Saturday, 20 December 2008

But Emily (and everybody else) loved him

One of my most treasured possessions comes from my time working in a now-closed bookshop. I asked if I could take it home and no-one else wanted it so I did just that.

It is a self-published pamphlet, containing an A4 piece of paper from the company Teleordering, who deal - or dealt, it was a long time ago and things may have changed since then - with individual book orders to publishers from bookshops.

When a lady came in and asked to order a copy of a pamphlet from Pogle Press we were not hopeful that we would ever see it, but it arrived quickly - indeed, the publisher, in this case also the author, had written a little note on the form.

In green ink, a jaunty exclamation mark was placed by the printed 'Order Processing Department', and in the space below was written, in the same green ink:

'ere y'are then.
2 copies, one a present for (the name of our customer), the other for yourselves.
No charge.
O.P.

The title of the pamphlet is "The Emperor's New Clothes: hopes for a future for the world", and the author, Oliver Postgate.

One of the very first programmes I remember watching as a small child was The Pogles, and having recently seen it again on video it is just as good as I remembered it being.
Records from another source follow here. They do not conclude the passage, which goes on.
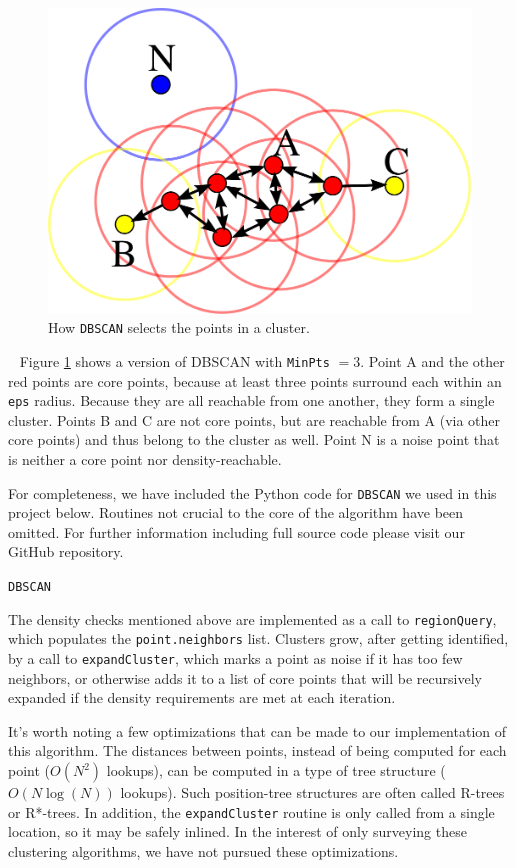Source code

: \documentclass[12pt]{article}
\begin{document}
\begin{figure}[h]
\centering
\includegraphics[width=0.8\linewidth]{DBSCAN-Illustration}
\caption{How \texttt{DBSCAN} selects the points in a cluster.}
\label{fig:DBSCAN}
\end{figure}\
\FloatBarrier
Figure \ref{fig:DBSCAN} \cite{wiki:dbscan} shows a version of DBSCAN with \texttt{MinPts} $= 3$. Point A and the other red points are core points, because at least three points surround each within an \texttt{eps} radius. Because they are all reachable from one another, they form a single cluster. Points B and C are not core points, but are reachable from A (via other core points) and thus belong to the cluster as well. Point N is a noise point that is neither a core point nor density-reachable.
\par For completeness, we have included the Python code for \texttt{DBSCAN} we used in this project below. Routines not crucial to the core of the algorithm have been omitted. For further information including full source code please visit our GitHub repository.\cite{git}

\begin{center}
\texttt{DBSCAN}
\end{center}
\singlespacing

\doublespacing
\par The density checks mentioned above are implemented as a call to \texttt{regionQuery}, which populates the \texttt{point.neighbors} list. Clusters grow, after getting identified, by a call to \texttt{expandCluster}, which marks a point as noise if it has too few neighbors, or otherwise adds it to a list of core points that will be recursively expanded if the density requirements are met at each iteration.
\par It's worth noting a few optimizations that can be made to our implementation of this algorithm.
The distances between points, instead of being computed for each point ($O(N^2)$ lookups), can be computed in a type of tree structure ($O(N \log(N))$ lookups). Such position-tree structures are often called R-trees or R*-trees.
In addition, the \texttt{expandCluster} routine is only called from a single location, so it may be safely inlined. In the interest of only surveying these clustering algorithms, we have not pursued these optimizations.
\end{document}
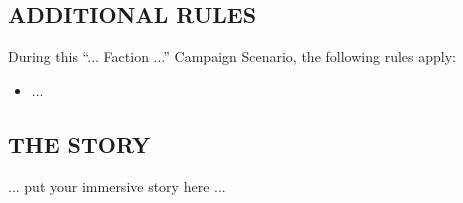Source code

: \begin{multicols*}{2}
\subsection*{\MakeUppercase{Additional Rules}}

During this ``... Faction ...'' Campaign Scenario, the following rules apply:

\begin{itemize}
  \item ...
\end{itemize}

\end{multicols*}

\newpage



\newpage

\begin{multicols*}{2}

\subsection*{\MakeUppercase{The Story}}

... put your immersive story here ...

\end{multicols*}
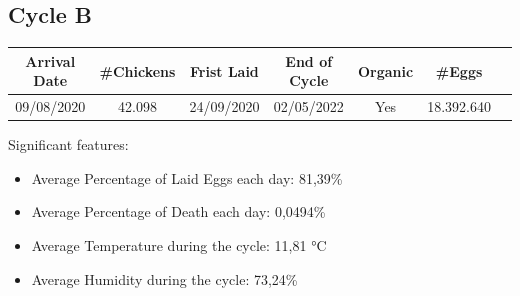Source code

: \documentclass[11pt]{article}
\begin{document}
\subsection{Cycle B}
\begin{center}
    \begin{tabular}{| c | c | c | c | c | c | c |}
        \hline
        \textbf{Arrival Date} & \textbf{\#Chickens} & \textbf{Frist Laid} & \textbf{End of Cycle} & \textbf{Organic} & \textbf{\#Eggs}     \\ [0.5ex]
        \hline
        09/08/2020   & 42.098     & 24/09/2020 & 02/05/2022   & Yes     & 18.392.640 \\
        \hline
    \end{tabular}
\end{center}

Significant features:
\begin{itemize}
    \item Average Percentage of Laid Eggs each day: 81,39\%
    \item Average Percentage of Death each day: 0,0494\%
    \item Average Temperature during the cycle: 11,81 °C
    \item Average Humidity during the cycle: 73,24\%
\end{itemize}
\end{document}
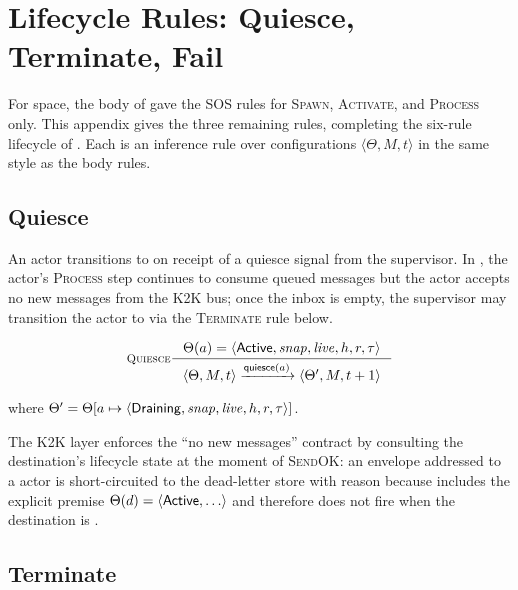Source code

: \section{Lifecycle Rules: Quiesce, Terminate, Fail}
\label{app:lifecycle-rules}

For space, the body of  gave the SOS rules
for \textsc{Spawn}, \textsc{Activate}, and \textsc{Process} only.
This appendix gives the three remaining rules, completing the
six-rule lifecycle of .  Each is an
inference rule over configurations \(\langle \Theta, M, t\rangle\)
in the same style as the body rules.

\subsection{Quiesce}
\label{rule:quiesce}

An \Active{} actor transitions to \Draining{} on receipt of a
quiesce signal from the supervisor.  In \Draining{}, the actor's
\textsc{Process} step continues to consume queued messages but the
actor accepts no new messages from the K2K bus; once the inbox is
empty, the supervisor may transition the actor to \Terminated{}
via the \textsc{Terminate} rule below.

\begin{equation}
\inference[\textsc{Quiesce}]
{
  \Theta(a) = \langle \Active{}, \mathit{snap}, \mathit{live},
                       h, r, \tau\rangle
}
{
  \langle \Theta, M, t\rangle
  \trans{\mathsf{quiesce}(a)}
  \langle \Theta', M, t+1\rangle
}
\end{equation}

\noindent where
\(\Theta' = \Theta[a \mapsto
  \langle \Draining{}, \mathit{snap}, \mathit{live},
          h, r, \tau\rangle]\).

The K2K layer enforces the ``no new messages'' contract by
consulting the destination's lifecycle state at the moment of
\textsc{SendOK}: an envelope addressed to a \Draining{} actor is
short-circuited to the dead-letter store with reason
 because  includes the
explicit premise \(\Theta(d) = \langle\Active{}, \ldots\rangle\)
and therefore does not fire when the destination is \Draining{}.

\subsection{Terminate}
\label{rule:terminate}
It was made by Smallfilms - Oliver Postgate and Peter Firmin - and chronologically fell, as far as I can remember, between Noggin the Nog and The Clangers.

Our little girl still won't watch it, as the witch in it gave her nightmares as a small child, which may have something to do with why the BBC never saw fit to revive it in the way that they regularly do with the Clangers and Bagpuss.

All through my childhood - and had the films not stopped being made it would have been through adulthood as well - I can remember the excitement of hearing Oliver Postgate's wonderful voice coming out of the telly while all sorts of strange things were happening visually. Just three weeks ago I showed our smallest a video of The Clangers, and it is the first time I have seen him fully engrossed in any programme, although I've been told that In The Night Garden works also, sitting quietly in front of it mostly, occasionally acting little bits out in the way which only two-year-olds can.

For many years he seemed to disappear completely, and then a few years ago published his wonderful autobiography, "Seeing Things".

When he died a couple of weeks ago I felt extremely sad, and when I mentioned him in the office everyone else admitted to the same emotion.

I found a very poor recording which I had made a couple of years back when he appeared on Desert Island Discs on Radio 4. The sound is not good, to the point of being pretty terrible. It overloaded a lot, and is distorted, but I thought I would share it should anyone else have missed it and would like to hear it.

Hopefully Radio 4 will repeat it, but since the BBC now appear to consider notable deaths something almost entirely lacking in newsworthiness it doesn't seem very likely.